Review of all the Precaution Round Sheets revealed the RN failed to make round every 2 hours on both the day and the night shifts.

Further review of the Precaution Round Sheets revealed the signatures and initials were illegible at times, some of the initials did not include a signature and title and not every day listed two different Registered Nurses for a 24 hour period.

An interview was conducted on 8/31/16 at 3:00 PM with EI # 8, who confirmed the above mentioned findings.






5. PI # 4 was admitted on [DATE] with an admitting diagnoses of Schizoaffective disorder, bipolar type, currently severly depressed and psychosis.

Review of the Psychiatric Precaution Round Sheets dated 7/27/16 to 8/30/16 revealed printed on the top of the form the RN (Registered Nurse) must initial every 2 hours.

Review of all the Precaution Round Sheets revealed the RN failed to make round every 2 hours on both the day and the night shifts.

An interview was conducted on 8/31/16 at 3:00 PM with EI # 8, who confirmed the above mentioned findings.





6. PI # 8 was admitted on [DATE] with diagnoses including Multiple Substance Dependence and Substance Abuse Psychosis.

Review of the Psychiatric Precaution Round Sheets dated 8/15/16 to 8/30/16 revealed printed on the top of the form the RN must initial every 2 hours.

Review of all the Precaution Round Sheets revealed the RN failed to document rounds every 2 hours on both the day and the night shifts.

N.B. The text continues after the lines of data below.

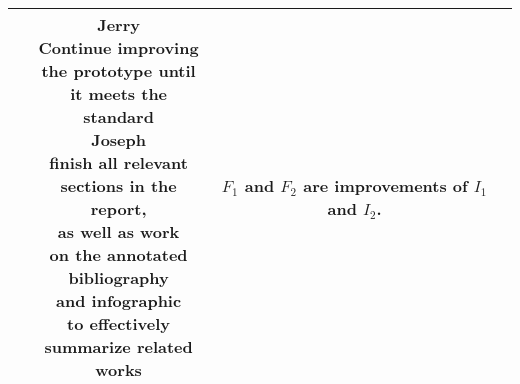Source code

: \documentclass[12pt]{article}
\begin{document}
\begin{tabular}{|c|c|c|c|}
     & \makecell{
        \textbf{Jerry}\\ 
        Continue improving\\ the prototype until\\ it meets the\\ standard\\
        \textbf{Joseph}\\
        finish all relevant\\ sections in the report, \\
         as well as work\\ on the annotated\\ 
         bibliography\\ and infographic\\ to
         effectively \\summarize related works
     } 
     
     &\makecell{
       $F_1$ and $F_2$ are\\ improvements of\\ $I_1$ and $I_2$.
    } \\
     \hline
\end{tabular}
\end{document}
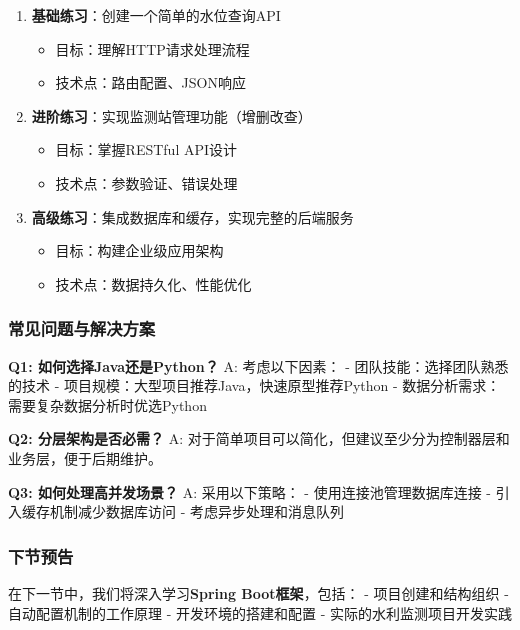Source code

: \begin{enumerate}
\def\labelenumi{\arabic{enumi}.}
\tightlist
\item
  \textbf{基础练习}：创建一个简单的水位查询API

  \begin{itemize}
  \tightlist
  \item
    目标：理解HTTP请求处理流程
  \item
    技术点：路由配置、JSON响应
  \end{itemize}
\item
  \textbf{进阶练习}：实现监测站管理功能（增删改查）

  \begin{itemize}
  \tightlist
  \item
    目标：掌握RESTful API设计
  \item
    技术点：参数验证、错误处理
  \end{itemize}
\item
  \textbf{高级练习}：集成数据库和缓存，实现完整的后端服务

  \begin{itemize}
  \tightlist
  \item
    目标：构建企业级应用架构
  \item
    技术点：数据持久化、性能优化
  \end{itemize}
\end{enumerate}

\subsubsection{常见问题与解决方案}\label{ux5e38ux89c1ux95eeux9898ux4e0eux89e3ux51b3ux65b9ux6848}

\textbf{Q1: 如何选择Java还是Python？} A: 考虑以下因素： - 团队技能：选择团队熟悉的技术 - 项目规模：大型项目推荐Java，快速原型推荐Python - 数据分析需求：需要复杂数据分析时优选Python

\textbf{Q2: 分层架构是否必需？} A: 对于简单项目可以简化，但建议至少分为控制器层和业务层，便于后期维护。

\textbf{Q3: 如何处理高并发场景？} A: 采用以下策略： - 使用连接池管理数据库连接 - 引入缓存机制减少数据库访问 - 考虑异步处理和消息队列

\subsubsection{下节预告}\label{ux4e0bux8282ux9884ux544a}

在下一节中，我们将深入学习\textbf{Spring Boot框架}，包括： - 项目创建和结构组织 - 自动配置机制的工作原理 - 开发环境的搭建和配置 - 实际的水利监测项目开发实践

Further review of the Precaution Round Sheets revealed the signatures and initials were illegible at times and some of the initials did not include a signature and title.

An interview was conducted on 8/31/16 at 3:00 PM with EI # 8, who confirmed the above mentioned findings.

7. PI # 5 was admitted on [DATE] with diagnoses including Agitation, History of Dementia, History of Schizophrenia, and Mental Retardation.

Review of the Psychiatric Precaution Round Sheets dated 8/20/16 to 8/30/16 revealed printed on the top of the form the RN must initial every 2 hours.

Review of all the Precaution Round Sheets revealed the RN failed to document rounds every 2 hours on both the day and the night shifts.

Further review revealed Precaution Round Sheets with only 1 RN signature for the 24 hour period.

An interview was conducted on 8/31/16 at 3:00 PM with EI # 8, who confirmed the above mentioned findings.